Hi all, I want to build a frontend for an API and it has a JSON schema where the properties aren’t fixed. It produces object structures something like this:

  "type": "bus",
  "color": "blue",
  "left": { "type": "wheel" },
  "right": { "type": "wheel" },
  "fred": { "type": "rider" },
  "wilma": {
    "type": "rider", 
    "buddy": { "type": "dog" },
    "franklin": { "type": "cat"}

You get a handful of fixed properties on each object type which mean something distinct, then there can be any number of additional properties (with any name) which can be one or more types, depending on the object. You have to descend into these objects to determine what type they are.

I’m trying to figure out a good approach to this. This schema seems kind of antithetical to Elm’s strong typing.

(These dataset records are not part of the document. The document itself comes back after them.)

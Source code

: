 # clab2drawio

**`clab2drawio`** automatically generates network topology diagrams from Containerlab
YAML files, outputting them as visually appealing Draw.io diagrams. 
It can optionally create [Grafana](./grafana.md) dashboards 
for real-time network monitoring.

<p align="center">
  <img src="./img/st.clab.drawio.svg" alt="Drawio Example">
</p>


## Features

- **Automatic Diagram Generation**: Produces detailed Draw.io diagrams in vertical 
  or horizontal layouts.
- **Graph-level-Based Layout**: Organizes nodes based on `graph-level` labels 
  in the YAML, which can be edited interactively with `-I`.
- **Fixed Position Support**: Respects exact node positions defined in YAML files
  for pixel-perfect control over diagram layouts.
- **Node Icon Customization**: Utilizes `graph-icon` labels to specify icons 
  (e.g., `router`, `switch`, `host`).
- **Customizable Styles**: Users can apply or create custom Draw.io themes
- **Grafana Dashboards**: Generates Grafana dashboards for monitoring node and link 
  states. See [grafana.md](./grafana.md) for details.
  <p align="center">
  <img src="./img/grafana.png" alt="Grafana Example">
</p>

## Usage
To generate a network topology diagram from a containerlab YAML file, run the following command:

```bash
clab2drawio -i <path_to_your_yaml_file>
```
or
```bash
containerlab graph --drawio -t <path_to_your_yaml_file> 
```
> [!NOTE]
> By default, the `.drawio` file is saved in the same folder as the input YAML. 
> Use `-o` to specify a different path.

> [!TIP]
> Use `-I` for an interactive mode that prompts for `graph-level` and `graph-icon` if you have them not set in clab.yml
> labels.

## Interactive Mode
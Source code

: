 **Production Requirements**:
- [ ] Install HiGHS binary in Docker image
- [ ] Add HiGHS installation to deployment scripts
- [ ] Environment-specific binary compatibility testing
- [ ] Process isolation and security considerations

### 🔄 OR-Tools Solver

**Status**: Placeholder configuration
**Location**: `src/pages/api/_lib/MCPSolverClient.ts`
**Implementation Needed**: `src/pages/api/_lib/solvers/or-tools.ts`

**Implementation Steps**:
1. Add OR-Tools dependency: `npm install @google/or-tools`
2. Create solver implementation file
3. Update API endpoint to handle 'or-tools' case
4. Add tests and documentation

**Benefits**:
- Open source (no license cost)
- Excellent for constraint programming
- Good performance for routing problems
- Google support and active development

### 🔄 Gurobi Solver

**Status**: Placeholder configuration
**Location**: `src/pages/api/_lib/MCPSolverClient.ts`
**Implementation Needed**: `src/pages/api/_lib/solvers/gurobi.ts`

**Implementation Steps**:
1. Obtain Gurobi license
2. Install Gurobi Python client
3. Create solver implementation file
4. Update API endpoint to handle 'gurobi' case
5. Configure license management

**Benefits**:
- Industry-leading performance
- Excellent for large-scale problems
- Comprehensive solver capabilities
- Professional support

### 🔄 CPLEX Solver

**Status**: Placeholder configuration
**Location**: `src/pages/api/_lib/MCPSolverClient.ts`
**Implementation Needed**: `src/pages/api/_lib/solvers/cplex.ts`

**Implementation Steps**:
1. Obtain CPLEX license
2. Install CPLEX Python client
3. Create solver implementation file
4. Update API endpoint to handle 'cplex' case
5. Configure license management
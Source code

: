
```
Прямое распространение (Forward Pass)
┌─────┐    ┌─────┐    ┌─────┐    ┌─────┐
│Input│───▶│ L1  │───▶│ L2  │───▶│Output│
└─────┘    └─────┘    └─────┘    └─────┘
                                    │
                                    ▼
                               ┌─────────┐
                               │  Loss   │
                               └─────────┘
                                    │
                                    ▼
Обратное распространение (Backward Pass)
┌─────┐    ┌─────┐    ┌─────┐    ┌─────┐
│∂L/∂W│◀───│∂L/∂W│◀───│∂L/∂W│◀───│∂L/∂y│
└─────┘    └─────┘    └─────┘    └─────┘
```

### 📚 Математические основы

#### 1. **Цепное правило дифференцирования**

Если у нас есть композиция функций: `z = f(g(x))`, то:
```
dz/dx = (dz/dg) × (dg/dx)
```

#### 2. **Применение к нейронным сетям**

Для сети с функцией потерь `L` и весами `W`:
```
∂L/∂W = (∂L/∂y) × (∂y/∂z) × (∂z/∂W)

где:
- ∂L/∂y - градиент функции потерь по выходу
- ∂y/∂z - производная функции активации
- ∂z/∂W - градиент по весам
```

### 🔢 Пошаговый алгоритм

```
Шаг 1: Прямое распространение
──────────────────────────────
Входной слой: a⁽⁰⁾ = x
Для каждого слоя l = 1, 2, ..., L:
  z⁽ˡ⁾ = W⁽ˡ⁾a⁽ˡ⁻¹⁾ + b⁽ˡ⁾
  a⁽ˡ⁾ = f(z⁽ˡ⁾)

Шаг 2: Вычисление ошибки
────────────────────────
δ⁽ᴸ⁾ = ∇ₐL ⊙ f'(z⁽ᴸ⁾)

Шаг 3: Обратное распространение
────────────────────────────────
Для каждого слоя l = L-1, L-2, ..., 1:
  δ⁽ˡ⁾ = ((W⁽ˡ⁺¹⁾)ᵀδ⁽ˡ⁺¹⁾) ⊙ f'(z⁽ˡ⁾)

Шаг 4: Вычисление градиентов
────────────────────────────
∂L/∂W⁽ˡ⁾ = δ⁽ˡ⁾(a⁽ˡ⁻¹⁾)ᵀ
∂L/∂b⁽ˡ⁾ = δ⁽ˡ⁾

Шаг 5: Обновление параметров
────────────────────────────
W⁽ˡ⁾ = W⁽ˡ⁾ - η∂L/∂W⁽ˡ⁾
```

What I’m thinking - having not tried it yet - is to double-decode. That is, get all the fixed parameters out of a Value, then re-decode it into a Dict Decode.Value, filter fixed parameters out of the Dict, and map the Dict through a Decoder that can distinguish legal child objects (which will double-decode etc) and produce… maybe {a | type = b} where b is either String or a type representing legal children. Does this make sense? Is there a better approach?

As far as the schema… yeah, I know. I’m going to quote the elm/json docs on andThen:

Why would someone generate JSON like this? Questions like this are not good for your health.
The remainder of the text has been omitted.